BAGHDAD, 10 Aug 2005 (IRIN) - The start of the academic year for schools and universities in Iraq could be delayed by widespread insecurity, especially if a surge in terrorist attacks derails or delays the constitutional drafting process, according to local government officials.

“If the situation of insecurity in the country worsens still further and there is a delay in the presentation of the new constitution, we are going to be forced to delay the educational year to guarantee the security of students countrywide, as well as of teachers and other staff," said Ahmed Abdul Rahman, a senior official in the Ministry of Education.

The draft constitution is due to be completed on 15 August, after which it is to be referred to the National Assembly for debate.

A deteriorating security situation in Iraq has caused parents to fear for students going to school, and also increased teachers’ concern for their own safety, according to Abdul Rahman.

“Each day, more attacks are happening [somewhere] in the country,” Abdul Rahman said.

“The capital, Baghdad, has been one of the most affected areas in Iraq and, last year, the quality of our education decreased shockingly,” he added. “We may not have any other choice than to delay the current academic year in schools.”

The school year is due to start on 11 September but may have to be postponed to the end of October, local officials suggested.

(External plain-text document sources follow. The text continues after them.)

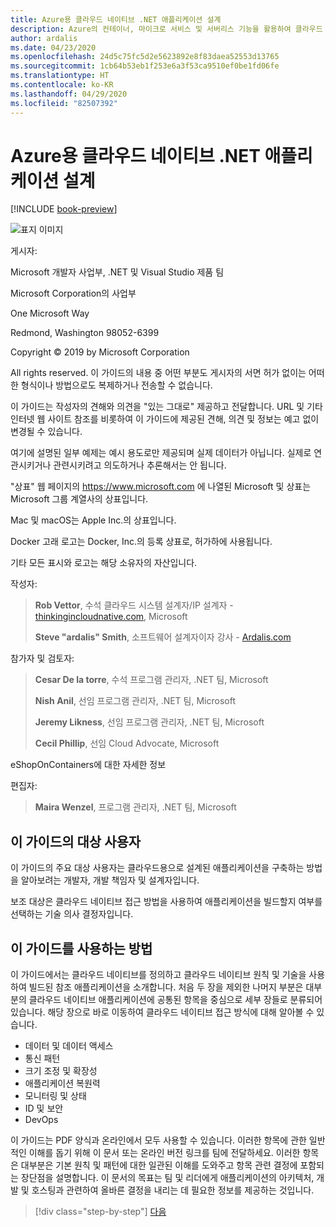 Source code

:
 ```yaml
---
title: Azure용 클라우드 네이티브 .NET 애플리케이션 설계
description: Azure의 컨테이너, 마이크로 서비스 및 서버리스 기능을 활용하여 클라우드 네이티브 애플리케이션을 빌드하는 방법을 보여 주는 가이드입니다.
author: ardalis
ms.date: 04/23/2020
ms.openlocfilehash: 24d5c75fc5d2e5623892e8f83daea52553d13765
ms.sourcegitcommit: 1cb64b53eb1f253e6a3f53ca9510ef0be1fd06fe
ms.translationtype: HT
ms.contentlocale: ko-KR
ms.lasthandoff: 04/29/2020
ms.locfileid: "82507392"
---
```

# <a name="architecting-cloud-native-net-applications-for-azure"></a>Azure용 클라우드 네이티브 .NET 애플리케이션 설계

[!INCLUDE [book-preview](../../../includes/book-preview.md)]

![표지 이미지](./media/cover.png)

게시자:

Microsoft 개발자 사업부, .NET 및 Visual Studio 제품 팀

Microsoft Corporation의 사업부

One Microsoft Way

Redmond, Washington 98052-6399

Copyright &copy; 2019 by Microsoft Corporation

All rights reserved. 이 가이드의 내용 중 어떤 부분도 게시자의 서면 허가 없이는 어떠한 형식이나 방법으로도 복제하거나 전송할 수 없습니다.

이 가이드는 작성자의 견해와 의견을 "있는 그대로" 제공하고 전달합니다. URL 및 기타 인터넷 웹 사이트 참조를 비롯하여 이 가이드에 제공된 견해, 의견 및 정보는 예고 없이 변경될 수 있습니다.

여기에 설명된 일부 예제는 예시 용도로만 제공되며 실제 데이터가 아닙니다. 실제로 연관시키거나 관련시키려고 의도하거나 추론해서는 안 됩니다.

"상표" 웹 페이지의 https://www.microsoft.com 에 나열된 Microsoft 및 상표는 Microsoft 그룹 계열사의 상표입니다.

Mac 및 macOS는 Apple Inc.의 상표입니다.

Docker 고래 로고는 Docker, Inc.의 등록 상표로, 허가하에 사용됩니다.

기타 모든 표시와 로고는 해당 소유자의 자산입니다.

작성자:

> **Rob Vettor**, 수석 클라우드 시스템 설계자/IP 설계자 - [thinkingincloudnative.com](http://thinkingincloudnative.com/about/), Microsoft
>
> **Steve "ardalis" Smith**, 소프트웨어 설계자이자 강사 - [Ardalis.com](https://ardalis.com)

참가자 및 검토자:

> **Cesar De la torre**, 수석 프로그램 관리자, .NET 팀, Microsoft
>
> **Nish Anil**, 선임 프로그램 관리자, .NET 팀, Microsoft
>
> **Jeremy Likness**, 선임 프로그램 관리자, .NET 팀, Microsoft
>
> **Cecil Phillip**, 선임 Cloud Advocate, Microsoft

eShopOnContainers에 대한 자세한 정보

편집자:

> **Maira Wenzel**, 프로그램 관리자, .NET 팀, Microsoft

## <a name="who-should-use-this-guide"></a>이 가이드의 대상 사용자

이 가이드의 주요 대상 사용자는 클라우드용으로 설계된 애플리케이션을 구축하는 방법을 알아보려는 개발자, 개발 책임자 및 설계자입니다.

보조 대상은 클라우드 네이티브 접근 방법을 사용하여 애플리케이션을 빌드할지 여부를 선택하는 기술 의사 결정자입니다.

## <a name="how-you-can-use-this-guide"></a>이 가이드를 사용하는 방법

이 가이드에서는 클라우드 네이티브를 정의하고 클라우드 네이티브 원칙 및 기술을 사용하여 빌드된 참조 애플리케이션을 소개합니다. 처음 두 장을 제외한 나머지 부분은 대부분의 클라우드 네이티브 애플리케이션에 공통된 항목을 중심으로 세부 장들로 분류되어 있습니다. 해당 장으로 바로 이동하여 클라우드 네이티브 접근 방식에 대해 알아볼 수 있습니다.

- 데이터 및 데이터 액세스
- 통신 패턴
- 크기 조정 및 확장성
- 애플리케이션 복원력
- 모니터링 및 상태
- ID 및 보안
- DevOps

이 가이드는 PDF 양식과 온라인에서 모두 사용할 수 있습니다. 이러한 항목에 관한 일반적인 이해를 돕기 위해 이 문서 또는 온라인 버전 링크를 팀에 전달하세요. 이러한 항목은 대부분은 기본 원칙 및 패턴에 대한 일관된 이해를 도와주고 항목 관련 결정에 포함되는 장단점을 설명합니다. 이 문서의 목표는 팀 및 리더에게 애플리케이션의 아키텍처, 개발 및 호스팅과 관련하여 올바른 결정을 내리는 데 필요한 정보를 제공하는 것입니다.

>[!div class="step-by-step"]
>[다음](introduction.md)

By then, they hope, tensions around the constitutional transition and the insecurity currently prevailing may have eased.

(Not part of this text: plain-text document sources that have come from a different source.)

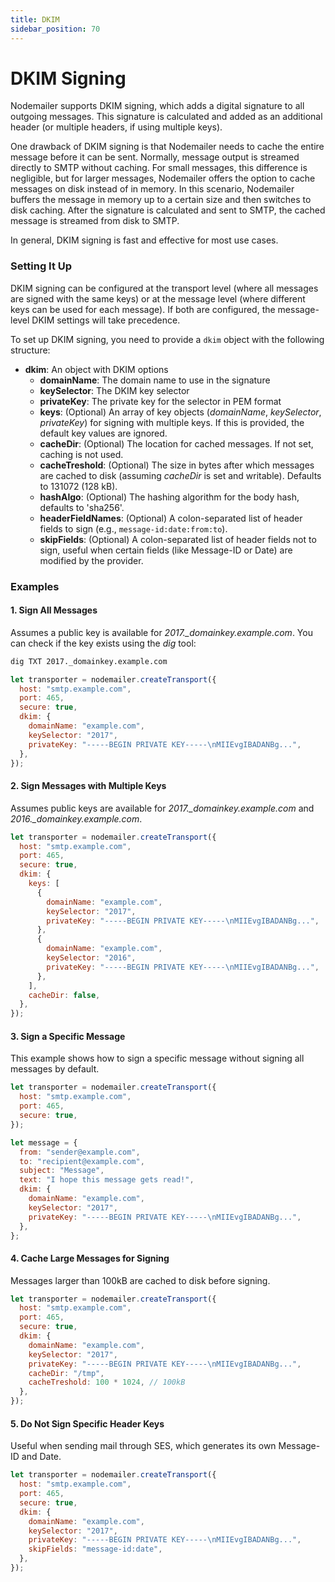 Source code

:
 ```yaml
---
title: DKIM
sidebar_position: 70
---
```


# DKIM Signing

Nodemailer supports DKIM signing, which adds a digital signature to all outgoing messages. This signature is calculated and added as an additional header (or multiple headers, if using multiple keys).

One drawback of DKIM signing is that Nodemailer needs to cache the entire message before it can be sent. Normally, message output is streamed directly to SMTP without caching. For small messages, this difference is negligible, but for larger messages, Nodemailer offers the option to cache messages on disk instead of in memory. In this scenario, Nodemailer buffers the message in memory up to a certain size and then switches to disk caching. After the signature is calculated and sent to SMTP, the cached message is streamed from disk to SMTP.

In general, DKIM signing is fast and effective for most use cases.

### Setting It Up

DKIM signing can be configured at the transport level (where all messages are signed with the same keys) or at the message level (where different keys can be used for each message). If both are configured, the message-level DKIM settings will take precedence.

To set up DKIM signing, you need to provide a `dkim` object with the following structure:

- **dkim**: An object with DKIM options
  - **domainName**: The domain name to use in the signature
  - **keySelector**: The DKIM key selector
  - **privateKey**: The private key for the selector in PEM format
  - **keys**: (Optional) An array of key objects (_domainName_, _keySelector_, _privateKey_) for signing with multiple keys. If this is provided, the default key values are ignored.
  - **cacheDir**: (Optional) The location for cached messages. If not set, caching is not used.
  - **cacheTreshold**: (Optional) The size in bytes after which messages are cached to disk (assuming _cacheDir_ is set and writable). Defaults to 131072 (128 kB).
  - **hashAlgo**: (Optional) The hashing algorithm for the body hash, defaults to 'sha256'.
  - **headerFieldNames**: (Optional) A colon-separated list of header fields to sign (e.g., `message-id:date:from:to`).
  - **skipFields**: (Optional) A colon-separated list of header fields not to sign, useful when certain fields (like Message-ID or Date) are modified by the provider.

### Examples

#### 1. Sign All Messages

Assumes a public key is available for _2017.\_domainkey.example.com_. You can check if the key exists using the _dig_ tool:

```bash
dig TXT 2017._domainkey.example.com
```

```javascript
let transporter = nodemailer.createTransport({
  host: "smtp.example.com",
  port: 465,
  secure: true,
  dkim: {
    domainName: "example.com",
    keySelector: "2017",
    privateKey: "-----BEGIN PRIVATE KEY-----\nMIIEvgIBADANBg...",
  },
});
```

#### 2. Sign Messages with Multiple Keys

Assumes public keys are available for _2017.\_domainkey.example.com_ and _2016.\_domainkey.example.com_.

```javascript
let transporter = nodemailer.createTransport({
  host: "smtp.example.com",
  port: 465,
  secure: true,
  dkim: {
    keys: [
      {
        domainName: "example.com",
        keySelector: "2017",
        privateKey: "-----BEGIN PRIVATE KEY-----\nMIIEvgIBADANBg...",
      },
      {
        domainName: "example.com",
        keySelector: "2016",
        privateKey: "-----BEGIN PRIVATE KEY-----\nMIIEvgIBADANBg...",
      },
    ],
    cacheDir: false,
  },
});
```

#### 3. Sign a Specific Message

This example shows how to sign a specific message without signing all messages by default.

```javascript
let transporter = nodemailer.createTransport({
  host: "smtp.example.com",
  port: 465,
  secure: true,
});

let message = {
  from: "sender@example.com",
  to: "recipient@example.com",
  subject: "Message",
  text: "I hope this message gets read!",
  dkim: {
    domainName: "example.com",
    keySelector: "2017",
    privateKey: "-----BEGIN PRIVATE KEY-----\nMIIEvgIBADANBg...",
  },
};
```

#### 4. Cache Large Messages for Signing

Messages larger than 100kB are cached to disk before signing.

```javascript
let transporter = nodemailer.createTransport({
  host: "smtp.example.com",
  port: 465,
  secure: true,
  dkim: {
    domainName: "example.com",
    keySelector: "2017",
    privateKey: "-----BEGIN PRIVATE KEY-----\nMIIEvgIBADANBg...",
    cacheDir: "/tmp",
    cacheTreshold: 100 * 1024, // 100kB
  },
});
```

#### 5. Do Not Sign Specific Header Keys

Useful when sending mail through SES, which generates its own Message-ID and Date.

```javascript
let transporter = nodemailer.createTransport({
  host: "smtp.example.com",
  port: 465,
  secure: true,
  dkim: {
    domainName: "example.com",
    keySelector: "2017",
    privateKey: "-----BEGIN PRIVATE KEY-----\nMIIEvgIBADANBg...",
    skipFields: "message-id:date",
  },
});
```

“The drafting of the constitution has brought an increase in insurgency attacks and disorganisation around security issues in Iraq,” said Zacarias al-Fardi, a senior official in the Ministry of the Interior.

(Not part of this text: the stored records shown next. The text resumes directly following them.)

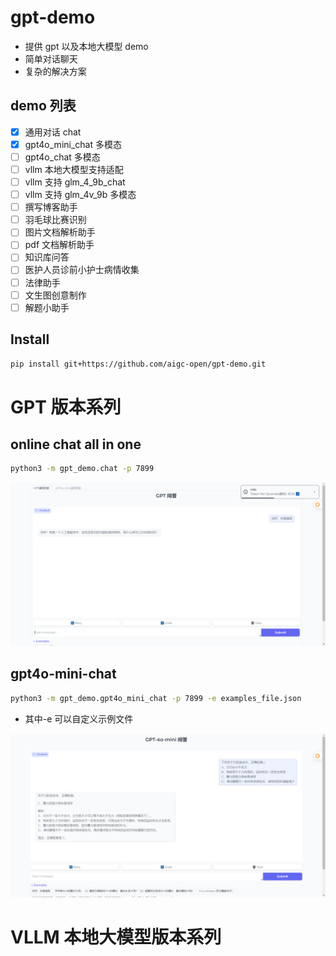 # gpt-demo

- 提供 gpt 以及本地大模型 demo
- 简单对话聊天
- 复杂的解决方案

## demo 列表

- [x] 通用对话 chat
- [x] gpt4o_mini_chat 多模态
- [ ] gpt4o_chat 多模态
- [ ] vllm 本地大模型支持适配
- [ ] vllm 支持 glm_4_9b_chat
- [ ] vllm 支持 glm_4v_9b 多模态
- [ ] 撰写博客助手
- [ ] 羽毛球比赛识别
- [ ] 图片文档解析助手
- [ ] pdf 文档解析助手
- [ ] 知识库问答
- [ ] 医护人员诊前小护士病情收集
- [ ] 法律助手
- [ ] 文生图创意制作
- [ ] 解题小助手

## Install

```bash
pip install git+https://github.com/aigc-open/gpt-demo.git
```

# GPT 版本系列

## online chat all in one

```bash
python3 -m gpt_demo.chat -p 7899
```

![](docs/gpt_all_in_one.png)

## gpt4o-mini-chat

```bash
python3 -m gpt_demo.gpt4o_mini_chat -p 7899 -e examples_file.json
```

- 其中-e 可以自定义示例文件

![](docs/gpt4o-mini.png)

# VLLM 本地大模型版本系列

“Differences from local senior officials’ opinions – those responsible for its writing – have elevated the disorder and terrorism attacks,” he said.

Al-Fardi said the ministry is taking all the measures it can to prevent generalised insecurity being a reason to postpone the return to school, but that the problem lay not only in its hands since insecurity is a key problem for the government and country as a whole.

Meanwhile, Iraqis suffer the ill effects of an education system under severe pressure and with declining standards.

Suheyla Hussein, 34, a Baghdad resident, complained that the combination of insecurity and educational decline was not new, and said that her children had not learned anything new in the last year.

“My daughter has passed to a new school degree,” she said, “but I can guarantee that she has not learned anything new - just few subjects, which were incomplete and without meaning,” she said.

Abdul Rahman suggested that the reason for such a bad year in education was that most teachers were afraid to stay long hours in schools, and try to finish their lessons as early as possible to get off the streets to the relative safety of their homes.

The families of many students with the means to do so have now started to search for ways to have their children educated outside Iraq – in Jordan or Syria, for instance – despite the expense involved, according to local observers.

“My husband went to Jordan searching for a possibility of getting a place for our children in their schools,” Suaad Munir, a mother of four, told IRIN in Baghdad, “because if this year continues like last year, they are not going to learn anything.